Most of us would be familiar with that cringe-inducing feeling of having a less-than-flattering photo of ourselves uploaded to social media by a well-meaning friend or relative.
When this happens, we might gently ask them to delete the photo, or at least un-tag us. We probably wouldn’t threaten legal action if it isn’t scrubbed from the Internet forever.
But most of us aren’t Khloé Kardashian, the millionaire socialite who this week had her lawyers working around the clock to remove a snap that was mistakenly uploaded to Instagram and rapidly shared across the Internet.

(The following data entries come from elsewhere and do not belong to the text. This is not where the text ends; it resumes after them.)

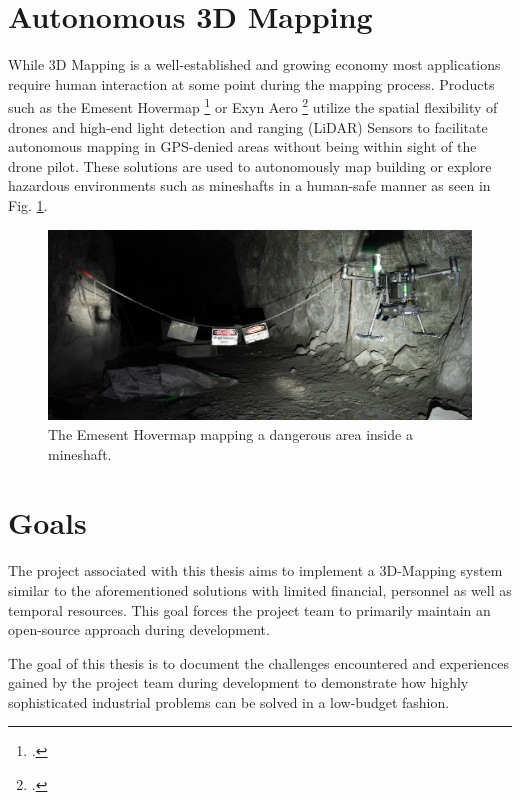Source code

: \section{Autonomous 3D Mapping}
While 3D Mapping is a well-established and growing economy most applications require human interaction at some point during the mapping process. Products such as the Emesent Hovermap \footcite{hovermap2021} or Exyn Aero \footcite{exynAero2021} utilize the spatial flexibility of drones and high-end light detection and ranging (LiDAR) Sensors to facilitate autonomous mapping in GPS-denied areas without being within sight of the drone pilot. These solutions are used to autonomously map building or explore hazardous environments such as mineshafts in a human-safe manner as seen in Fig. \ref{fig:hovermap}.

\begin{figure}
	\centering
	\includegraphics[width=0.9\linewidth]{img/hovermap}
	\caption{
		The Emesent Hovermap mapping a dangerous area inside a mineshaft.\protect\footnotemark
	}
	\label{fig:hovermap}
\end{figure}

\section{Goals}
The project associated with this thesis aims to implement a 3D-Mapping system similar to the aforementioned solutions with limited financial, personnel as well as temporal resources. This goal forces the project team to primarily maintain an open-source approach during development.

The goal of this thesis is to document the challenges encountered and experiences gained by the project team during development to demonstrate how highly sophisticated industrial problems can be solved in a low-budget fashion. 



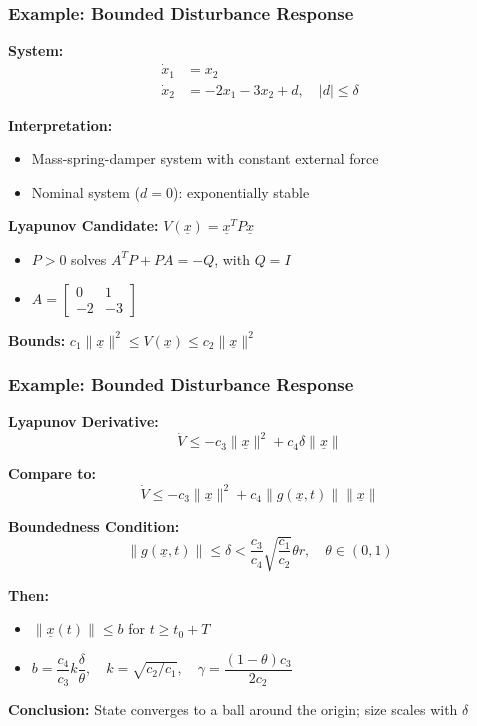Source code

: \documentclass[student, noshadow, lsr, english, aspectratio=169, t]{ITR_LSR_slides}
\begin{document}
\begin{frame}
	\frametitle{Example: Bounded Disturbance Response}

	\textbf{System:}
	\begin{align*}
		\dot{x}_1 &= x_2 \\
		\dot{x}_2 &= -2x_1 - 3x_2 + d, \quad |d| \leq \delta
	\end{align*}

	\textbf{Interpretation:}
	\begin{itemize}
		\item Mass-spring-damper system with constant external force
		\item Nominal system ($d = 0$): exponentially stable
	\end{itemize}

	\vspace{0.3em}

	\textbf{Lyapunov Candidate:} $V(\underline{x}) = \underline{x}^T P \underline{x}$

	\vspace{0.3em}
	\begin{itemize}
		\item $P > 0$ solves $A^T P + P A = -Q$, with $Q = I$
		\item $A = \begin{bmatrix} 0 & 1 \\ -2 & -3 \end{bmatrix}$
	\end{itemize}

	\vspace{0.3em}
	\textbf{Bounds:} \quad $c_1 \|\underline{x}\|^2 \leq V(\underline{x}) \leq c_2 \|\underline{x}\|^2$
\end{frame}


\begin{frame}
	\frametitle{Example: Bounded Disturbance Response}

	\textbf{Lyapunov Derivative:}
	\[
		\dot{V} \leq -c_3 \|\underline{x}\|^2 + c_4 \delta \|\underline{x}\|
	\]

	\textbf{Compare to:}
	\[
		\dot{V} \leq -c_3 \|\underline{x}\|^2 + c_4 \|g(\underline{x}, t)\| \|\underline{x}\|
	\]

	\textbf{Boundedness Condition:}
	\[
		\|g(\underline{x}, t)\| \leq \delta < \frac{c_3}{c_4} \sqrt{\frac{c_1}{c_2}} \theta r, \quad \theta \in (0,1)
	\]

	\vspace{0.3em}
	\textbf{Then:}
	\begin{itemize}
		\item $\|\underline{x}(t)\| \leq b$ for $t \geq t_0 + T$
		\item $b = \dfrac{c_4}{c_3} k \dfrac{\delta}{\theta}, \quad k = \sqrt{c_2/c_1}, \quad \gamma = \dfrac{(1 - \theta)c_3}{2c_2}$
	\end{itemize}

	\vspace{0.3em}
	\textbf{Conclusion:} State converges to a ball around the origin; size scales with $\delta$
\end{frame}
\end{document}
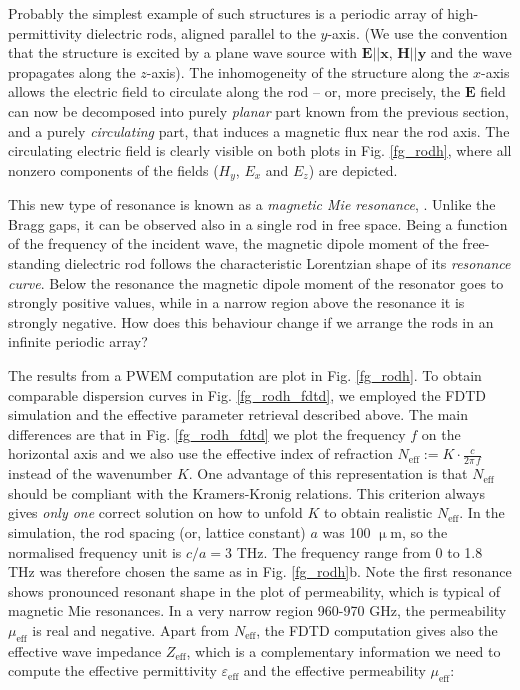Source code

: {Probably the simplest example of such structures is a periodic array of high-permittivity dielectric rods, aligned parallel to the $y$-axis. (We use the convention that the structure is excited by a plane wave source with $\mathbf E || \mathbf x$, $\mathbf H || \mathbf y$ and the wave propagates along the $z$-axis). %
The inhomogeneity of the structure along the $x$-axis allows the electric field to circulate along the rod -- or, more precisely, the $\mathbf E$ field can now be decomposed into purely \textit{planar} part known from the previous section, %
and a purely \textit{circulating} part, that induces a magnetic flux near the rod axis. The circulating electric field is clearly visible on both plots in Fig. \ref{fg_rodh}, where all nonzero components of the fields ($H_y$, $E_x$ and $E_z$) are depicted. 

This new type of resonance is known as a \textit{magnetic Mie resonance}, \cite{obrien2002photonic, nemec2009tunable, yahiaoui2009broadband, yahiaoui2011tunable}. Unlike the Bragg gaps, it can be observed also in a single rod in free space. Being a function of the frequency of the incident wave, the magnetic dipole moment of the free-standing dielectric rod follows the characteristic Lorentzian shape of its \textit{resonance curve}. Below the resonance the magnetic dipole moment of the resonator goes to strongly positive values, while in a narrow region above the resonance it is strongly negative. How does this behaviour change if we arrange the rods in an infinite periodic array? 


The results from a PWEM computation are plot in Fig. \ref{fg_rodh}. To obtain comparable dispersion curves in Fig. \ref{fg_rodh_fdtd}, we employed the FDTD simulation and the effective parameter retrieval described above. The main differences are that in Fig. \ref{fg_rodh_fdtd} we plot the frequency $f$ on the horizontal axis and we also use the effective index of refraction $N_{\text{eff}} := K\cdot \frac{c}{2\pi\,f}$ instead of the wavenumber $K$. One advantage of this representation is that $N_{\text{eff}}$ should be compliant with the Kramers-Kronig relations. This criterion always gives \textit{only one} correct solution on how to unfold $K$ to obtain realistic $N_{\text{eff}}$. 
In the simulation, the rod spacing (or, lattice constant) $a$ was 100 $\upmu$m, so the normalised frequency unit is $c/a = 3$ THz. The frequency range from 0 to 1.8 THz was therefore chosen the same as in Fig. \ref{fg_rodh}b. 
Note the first resonance shows pronounced resonant shape in the plot of permeability, which is typical of magnetic Mie resonances. In a very narrow region 960-970 GHz, the permeability $\mu_{\text{eff}}$ is real and negative. 
Apart from $N_{\text{eff}}$, the FDTD computation gives also the effective wave impedance $Z_{\text{eff}}$, which is a complementary information we need to compute the effective permittivity $\varepsilon_{\text{eff}}$ and the effective permeability $\mu_{\text{eff}}$:

}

The photo – in which a bikini-clad Kardashian appears by a pool – certainly looks different from the others on her heavily curated Insta-feed. It’s mostly unedited, and isn’t airbrushed. Many fans saw it as refreshingly realistic (and beautiful!), and have been shocked by the intensity of her reaction (now dubbed #PoolPicGate on Twitter).
In a post defending her response, Kardashian shared her body image struggles and the “pressure to be perfect” she experiences. For this reason, she says she uses filters and editing to present herself the way she wants to be seen – and will continue to do so unapologetically.
This is part of Instagram’s appeal: it (usually) gives us control over how others see us. Losing that control is scary, because, as bestselling author and pastor Timothy Keller writes, “to be known and not loved is our greatest fear.”
But is maintaining a tight grip on control the solution? Probably not. In Keller’s view, to be loved but not really known only feeds further insecurity. True comfort, he says, is found in being fully known and truly loved, which is “a lot like being loved by God.”